2 comentários sobre “Equipe Poderosa, Furacão 2000, e Quem Não Gostou…”

  1. Quando o assunto é igualdade e oportunidade para todos, as classes dominantes tem pavor. São palavras que soam como ofensas .
    De um lado está uma minoria que encontra-se no poder há mais de Quinhentos anos e não querem largar a parte nobre da carne. Esse grupo é pequeno ,todavia é poderoso e perverso. Tem o poder nas mãos podendo manipular .
    Do outro lado há um outro grupo que está arrobando a porta da senzala e querendo passagem para ser incluindo na sociedade . Exigindo os mesmos direitos . Dentro desse grupos encontram-se os mesmos atores sociais com suas antigas reivindicações e novas demandas. Parto do principio que estamos numa luta de classe e a classe dominante nunca aceitará ser comparada a classe trabalhadora .
    Sou do segundo grupo . Chega de sermos coadjuvante. Chegou o momento de ocuparmos os mesmos espaços privados até então exclusivo para os dominantes . Para isso temos que sentarmos nas cadeiras universitárias e formarmos novos formadores de opinião e irmos de contra partida ao discurso dominador.
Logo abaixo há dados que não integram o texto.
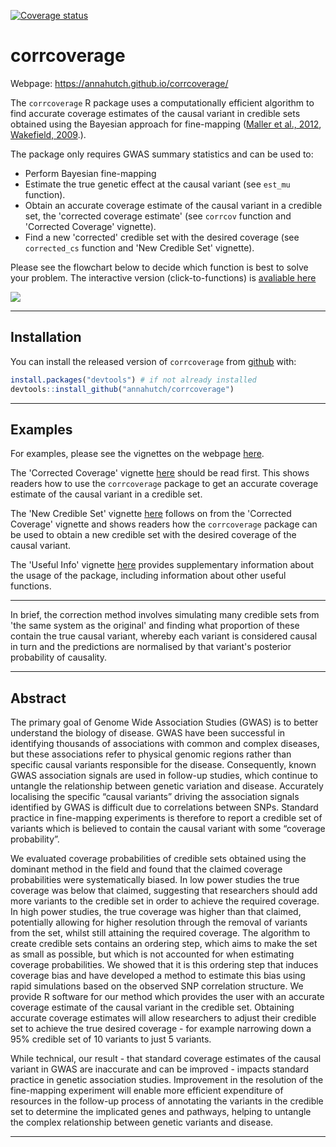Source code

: 
<!-- README.md is generated from README.Rmd. Please edit that file -->
[![Coverage status](https://codecov.io/gh/annahutch/corrcoverage/branch/master/graph/badge.svg)](https://codecov.io/github/annahutch/corrcoverage?branch=master)

corrcoverage
============

Webpage: <https://annahutch.github.io/corrcoverage/>

The `corrcoverage` R package uses a computationally efficient algorithm to find accurate coverage estimates of the causal variant in credible sets obtained using the Bayesian approach for fine-mapping ([Maller et al., 2012](https://www.ncbi.nlm.nih.gov/pubmed/23104008), [Wakefield, 2009](https://onlinelibrary.wiley.com/doi/abs/10.1002/gepi.20359).).

The package only requires GWAS summary statistics and can be used to:

-   Perform Bayesian fine-mapping
-   Estimate the true genetic effect at the causal variant (see `est_mu` function).
-   Obtain an accurate coverage estimate of the causal variant in a credible set, the 'corrected coverage estimate' (see `corrcov` function and 'Corrected Coverage' vignette).
-   Find a new 'corrected' credible set with the desired coverage (see `corrected_cs` function and 'New Credible Set' vignette).

Please see the flowchart below to decide which function is best to solve your problem. The interactive version (click-to-functions) is [avaliable here](https://annahutch.github.io/PhD/package_flowchart.html)

![](https://annahutch.github.io/PhD/package_flowchart.svg)

------------------------------------------------------------------------

Installation
------------

You can install the released version of `corrcoverage` from [github](https://github.com/) with:

``` r
install.packages("devtools") # if not already installed
devtools::install_github("annahutch/corrcoverage")
```

------------------------------------------------------------------------

Examples
--------

For examples, please see the vignettes on the webpage [here](https://annahutch.github.io/corrcoverage/).

The 'Corrected Coverage' vignette [here](https://annahutch.github.io/corrcoverage/articles/my-vignette.html) should be read first. This shows readers how to use the `corrcoverage` package to get an accurate coverage estimate of the causal variant in a credible set.

The 'New Credible Set' vignette [here](https://annahutch.github.io/corrcoverage/articles/New-Credible-Set.html) follows on from the 'Corrected Coverage' vignette and shows readers how the `corrcoverage` package can be used to obtain a new credible set with the desired coverage of the causal variant.

The 'Useful Info' vignette [here](https://annahutch.github.io/corrcoverage/articles/Useful-Info.html) provides supplementary information about the usage of the package, including information about other useful functions.

------------------------------------------------------------------------

In brief, the correction method involves simulating many credible sets from 'the same system as the original' and finding what proportion of these contain the true causal variant, whereby each variant is considered causal in turn and the predictions are normalised by that variant's posterior probability of causality.

------------------------------------------------------------------------

Abstract
--------

The primary goal of Genome Wide Association Studies (GWAS) is to better understand the biology of disease. GWAS have been successful in identifying thousands of associations with common and complex diseases, but these associations refer to physical genomic regions rather than specific causal variants responsible for the disease. Consequently, known GWAS association signals are used in follow-up studies, which continue to untangle the relationship between genetic variation and disease. Accurately localising the specific “causal variants” driving the association signals identified by GWAS is difficult due to correlations between SNPs. Standard practice in fine-mapping experiments is therefore to report a credible set of variants which is believed to contain the causal variant with some “coverage probability”.

We evaluated coverage probabilities of credible sets obtained using the dominant method in the field and found that the claimed coverage probabilities were systematically biased. In low power studies the true coverage was below that claimed, suggesting that researchers should add more variants to the credible set in order to achieve the required coverage. In high power studies, the true coverage was higher than that claimed, potentially allowing for higher resolution through the removal of variants from the set, whilst still attaining the required coverage. The algorithm to create credible sets contains an ordering step, which aims to make the set as small as possible, but which is not accounted for when estimating coverage probabilities. We showed that it is this ordering step that induces coverage bias and have developed a method to estimate this bias using rapid simulations based on the observed SNP correlation structure. We provide R software for our method which provides the user with an accurate coverage estimate of the causal variant in the credible set. Obtaining accurate coverage estimates will allow researchers to adjust their credible set to achieve the true desired coverage - for example narrowing down a 95% credible set of 10 variants to just 5 variants.

While technical, our result - that standard coverage estimates of the causal variant in GWAS are inaccurate and can be improved - impacts standard practice in genetic association studies. Improvement in the resolution of the fine-mapping experiment will enable more efficient expenditure of resources in the follow-up process of annotating the variants in the credible set to determine the implicated genes and pathways, helping to untangle the complex relationship between genetic variants and disease.

------------------------------------------------------------------------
    Fecho com refrão de Tom e Vinicius”_ O morro não tem vez
    E o que ele fez já foi demais
    Mas olhem bem vocês
    Quando derem vez ao morro
    Toda a cidade vai cantar”

  2. Esse assunto até aparenta bastante batido, mas não tem outra forma de se lutar intelectualmente contra a opressão senão pelo debate e pela voz ativa dos oprimidos. Quem está do outro lado nada vai fazer para mudar o estado de coisas que só o beneficia nem vai ligar para o clamor dos sofridos. Eu também faço parte dessa minoria, que na verdade é maioria, por isso sinto na carne esse problema. Não na parte da exclusão por classe econômica pois sou servidor público, mas quanto à cor e à sexualidade sempre sofri muito e essa opressão se manifesta das mais atrozes maneiras e sempre há conotação psicológica e muitas vezes o opressor nem percebe que está cometendo os atos que repete de outros e este de outros, por séculos. Sempre sou visto como alguém que tem que justificar os seus atos mínimos, cada palavra, cada gesto, até a aparência é analisada e julgada de forma opressora, mesmo que nada possam fazer quanto à minha formação moral e intelectual, mas cheguei a essa conclusão recentemente, depois de passar a vida toda tendo que me explicar e afirmar pelas mínimas coisas. Este grito aqui parece de uma voz só, mas sei que é o mesmo de todos que se encontram na minha situação e muito longe encontra-se de ser vitimização ou exagero. Por isso que só tem esta saída aqui de lutar como pudemos, é luta de classes mesmo, como bem analisado pelo cronista. Temos que fazer essa militância intelectual aqui nesta poderosa ferramenta midiática, assim como sair às ruas e agir em movimentos e organizações de defesa das minorias, militar pela abertura da mente de quem ainda encontra-se na alienação quanto ao poder maléfico social desse sistema capitalista extremado e a direita política de linha econômica neoliberal que só excluem mais os excluídos e só favorecem que detém o capital e o poder de ditar regras a todos. Vamos à luta todos e atentem-se que as minorias precisam mesmo de proteção real e empoderamento para fomentar o equilíbrio de forças com a elite e compensar e corrigir injustiças históricas.